Osoby zachowujące się w taki sposób często określa się mianem „eko-terrorystów”. W tym przypadku autor artykułu na „Drivetribe” posłużył się nieco łagodniejszym stwierdzeniem „eko-wojownicy”. Wszystko wskazuje na to, że Jeremy Clarkson ma poważny problem z grupą, która w większości chyba szczyci się wyłącznie sprawianiem problemów normalnym ludziom.
Tym razem eko-aktywiści wysypali trzy tony kompostu na Range Rovera gwiazdy telewizji. Oczywiście ekolodzy świętowali ten sukces, na czele z zamaskowanym kierowcą koparki. To nie pierwszy tego typu wybryk na farmie Clarksona. Aktywiści koczują tam od kilku dni, zdążyli już zdemolować drzwi i ściany, m.in. malując po nich sprayem.

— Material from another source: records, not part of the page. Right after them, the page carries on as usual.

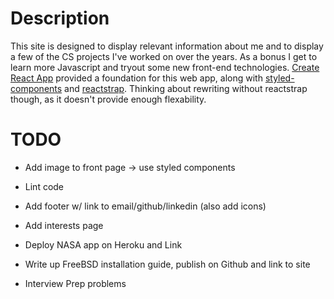# Description

This site is designed to display relevant information about me and to display a few of the CS projects I've worked on over the years. As a bonus I get to learn more Javascript and tryout some new front-end technologies. [Create React App](https://github.com/facebookincubator/create-react-app) provided a foundation for this web app, along with [styled-components](https://www.styled-components.com/) and [reactstrap](https://reactstrap.github.io/). Thinking about rewriting without reactstrap though, as it doesn't provide enough flexability.

# TODO

* Add image to front page -> use styled components 

* Lint code
* Add footer w/ link to email/github/linkedin (also add icons)
* Add interests page
* Deploy NASA app on Heroku and Link
* Write up FreeBSD installation guide, publish on Github and link to site
* Interview Prep problems
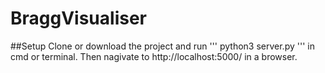 # BraggVisualiser

##Setup
Clone or download the project and run 
'''
python3 server.py
'''
in cmd or terminal. Then nagivate to http://localhost:5000/ in a browser.
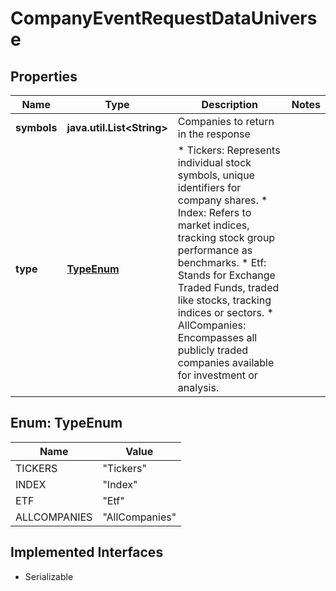 

# CompanyEventRequestDataUniverse


## Properties

Name | Type | Description | Notes
------------ | ------------- | ------------- | -------------
**symbols** | **java.util.List&lt;String&gt;** | Companies to return in the response | 
**type** | [**TypeEnum**](#TypeEnum) | * Tickers: Represents individual stock symbols, unique identifiers for company shares.  * Index: Refers to market indices, tracking stock group performance as benchmarks.  * Etf: Stands for Exchange Traded Funds, traded like stocks, tracking indices or sectors.  * AllCompanies: Encompasses all publicly traded companies available for investment or analysis. | 



## Enum: TypeEnum

Name | Value
---- | -----
TICKERS | &quot;Tickers&quot;
INDEX | &quot;Index&quot;
ETF | &quot;Etf&quot;
ALLCOMPANIES | &quot;AllCompanies&quot;


## Implemented Interfaces

* Serializable


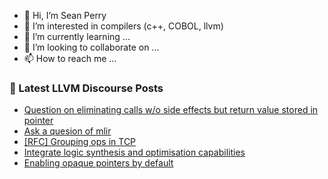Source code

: - 👋 Hi, I’m Sean Perry
- 👀 I’m interested in compilers (c++, COBOL, llvm)
- 🌱 I’m currently learning ...
- 💞️ I’m looking to collaborate on ...
- 📫 How to reach me ...

<!---
s66perry/s66perry is a ✨ special ✨ repository because its `README.md` (this file) appears on your GitHub profile.
You can click the Preview link to take a look at your changes.
--->
### 📕 Latest LLVM Discourse Posts

<!-- DISCOURSE-LLVM:START -->
- [Question on eliminating calls w/o side effects but return value stored in pointer](https://discourse.llvm.org/t/question-on-eliminating-calls-w-o-side-effects-but-return-value-stored-in-pointer/68048#post_1)
- [Ask a quesion of mlir](https://discourse.llvm.org/t/ask-a-quesion-of-mlir/68047#post_1)
- [[RFC] Grouping ops in TCP](https://discourse.llvm.org/t/rfc-grouping-ops-in-tcp/68013#post_3)
- [Integrate logic synthesis and optimisation capabilities](https://discourse.llvm.org/t/integrate-logic-synthesis-and-optimisation-capabilities/68038#post_3)
- [Enabling opaque pointers by default](https://discourse.llvm.org/t/enabling-opaque-pointers-by-default/61322?page=3#post_52)
<!-- DISCOURSE-LLVM:END -->
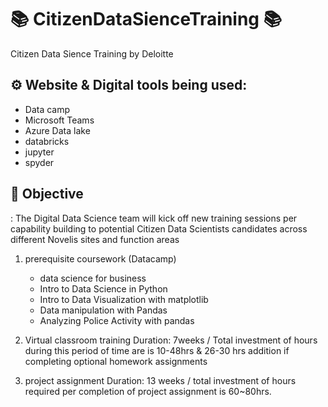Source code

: # :books: CitizenDataSienceTraining :books:
Citizen Data Sience Training by Deloitte

## :gear: Website & Digital tools being used: 
- Data camp
- Microsoft Teams
- Azure Data lake
- databricks
- jupyter
- spyder

## :round_pushpin: Objective
: The Digital Data Science team will kick off new training sessions per capability building to potential Citizen Data Scientists candidates across different Novelis sites and function areas

1. prerequisite coursework (Datacamp)
    - data science for business
    - Intro to Data Science in Python 
    - Intro to Data Visualization with matplotlib
    - Data manipulation with Pandas
    - Analyzing Police Activity with pandas

2. Virtual classroom training
    Duration: 7weeks / Total investment of hours during this period of time are is 10-48hrs & 26-30 hrs addition if completing optional homework assignments

3. project assignment
    Duration: 13 weeks / total investment of hours required per completion of project assignment is 60~80hrs.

Ekolodzy wskakiwali nawet na dach auta Clarksona, skakali po nim, aby zdenerwować byłą gwiazdę Top Gear. Na szczęście Jeremy notorycznie pokazuje im, że ma ich głęboko w… poważaniu, nie poświęcając im zbyt wiele uwagi. Na szczęście eko-wojownikami już zajmuje się policja. Oby spotkała ich kara, na jaką zasługują.